As a student, Fairey attended Porter-Gaud, a Charleston private school where there was a very specific model of success, he said, that he slowly realized he did not want to follow. In high school, he turned toward subcultures of punk rock music and skateboarding — cultures that said, “if the mainstream doesn’t offer us an opportunity, we just make our own opportunity.” 

The do-it-yourself ethic and bonds he made within these communities made him think about the value of creative adaptation, and how communities depend on shared support. 

In high school, he transferred to Idyllwild Arts Academy in California, where his teachers made him feel like a less-experienced peer, rather than a subordinate. He later graduated from the Rhode Island School of Design.  

As an adult, he still carries lessons of generosity and community learned in Charleston. In some of the large cities he finds himself in, Fairey said, he doesn’t always find the values of good Samaritans.  

“If I got a flat tire in Charleston, people would check to see if I needed help,” he said. “Even if it didn’t manifest in the deeper structural ways I would like, people would always give a gracious toast at a meal and try to make everyone in the room feel valued.”  

Fairey said he tries to employ this sense of community and good manners within his company, relationships and work.  

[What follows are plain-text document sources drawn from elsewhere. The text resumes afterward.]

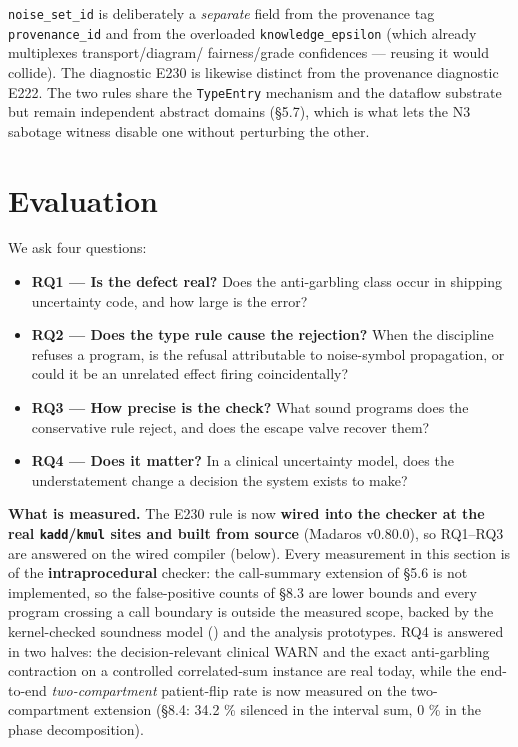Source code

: \documentclass[sigplan,review,anonymous,10pt]{acmart}
\begin{document}
\texttt{noise\_set\_id} is deliberately a \emph{separate} field from the provenance tag \texttt{provenance\_id} and from the overloaded \texttt{knowledge\_epsilon} (which already multiplexes transport/diagram/ fairness/grade confidences --- reusing it would collide). The diagnostic E230 is likewise distinct from the provenance diagnostic E222. The two rules share the \texttt{TypeEntry} mechanism and the dataflow substrate but remain independent abstract domains (§5.7), which is what lets the N3 sabotage witness disable one without perturbing the other.

\section{Evaluation}

We ask four questions:

\begin{itemize}
  \item \textbf{RQ1 --- Is the defect real?} Does the anti-garbling class occur in shipping uncertainty code, and how large is the error?
  \item \textbf{RQ2 --- Does the type rule cause the rejection?} When the discipline refuses a program, is the refusal attributable to noise-symbol propagation, or could it be an unrelated effect firing coincidentally?
  \item \textbf{RQ3 --- How precise is the check?} What sound programs does the conservative rule reject, and does the escape valve recover them?
  \item \textbf{RQ4 --- Does it matter?} In a clinical uncertainty model, does the understatement change a decision the system exists to make?
\end{itemize}

\textbf{What is measured.} The E230 rule is now \textbf{wired into the checker at the real \texttt{kadd}/\texttt{kmul} sites and built from source} (Madaros v0.80.0), so RQ1--RQ3 are answered on the wired compiler (below). Every measurement in this section is of the \textbf{intraprocedural} checker: the call-summary extension of §5.6 is not implemented, so the false-positive counts of §8.3 are lower bounds and every program crossing a call boundary is outside the measured scope, backed by the kernel-checked soundness model () and the analysis prototypes. RQ4 is answered in two halves: the decision-relevant clinical WARN and the exact anti-garbling contraction on a controlled correlated-sum instance are real today, while the end-to-end \emph{two-compartment} patient-flip rate is now measured on the two-compartment extension (§8.4: 34.2 \% silenced in the interval sum, 0 \% in the phase decomposition).
\end{document}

Collaboration with Charlotte Institutions

Fairey is impressed by the everyday sense of collaboration among artists and institutions in Charlotte. The work of artists and city leaders to create the Black Lives Matter street art on South Tryon in June 2020, he said, is a great example. 

Mike Wirth, an art professor at Queens and co-founder of the Talking Walls Charlotte Mural Festival, points to several murals that provide examples of civic collaboration. For example, Abel Jackson’s “River of Life” mural on Beatties Ford Road was supported by a City of Charlotte Placemaking Grant. Others include “The Last Black Starfighter,” by Marcus Kiser and Jason Woodberry, on West Trade Street near Johnson C. Smith University; the “Climate Change Mural” by Irisol Gonzalez on 77 Center Drive near Tyvola Road; and “Booker T” by Georgie Nakima, at Booker Avenue and Beatties Ford Road. 

Additionally, the work of muralist Marcus Kiser inspired the style of chapters in the graphic novel “Pandemic: Stories of COVID-19.” Kiser created two chapters and recruited many of the book’s graphic artists. The book was produced in a collaboration among artists, the Charlotte Journalism Collaborative and the BOOM Charlotte art organization.  

Beyond collaboration among artists and city organizations, Fairey said, universities also play a key role. “Having allies in universities is really important because that is the period of time when people really become who they will be in life. So to have some impact on their ideals, their critical thinking, to me is valuable.” 

Fairey, who is now 50, has some insight about his younger self.  

“Teenagers are just dissatisfied, and I am still dissatisfied in a lot of ways. I think I channel my dissatisfaction in ways that are more constructive now,” he said. “At 23 I was still finding my identity, but I was definitely a rebel, I was definitely suspicious of anything that came from the mainstream or dominant power structures…. When you’re in your early 20s it’s a time when you are most figuring out how you’re going to synthesize those feelings of teenage rebellion with the need to be a functional member of society, capable of earning a living. So I was confused at 23. I didn’t know how I was going to reconcile those things.”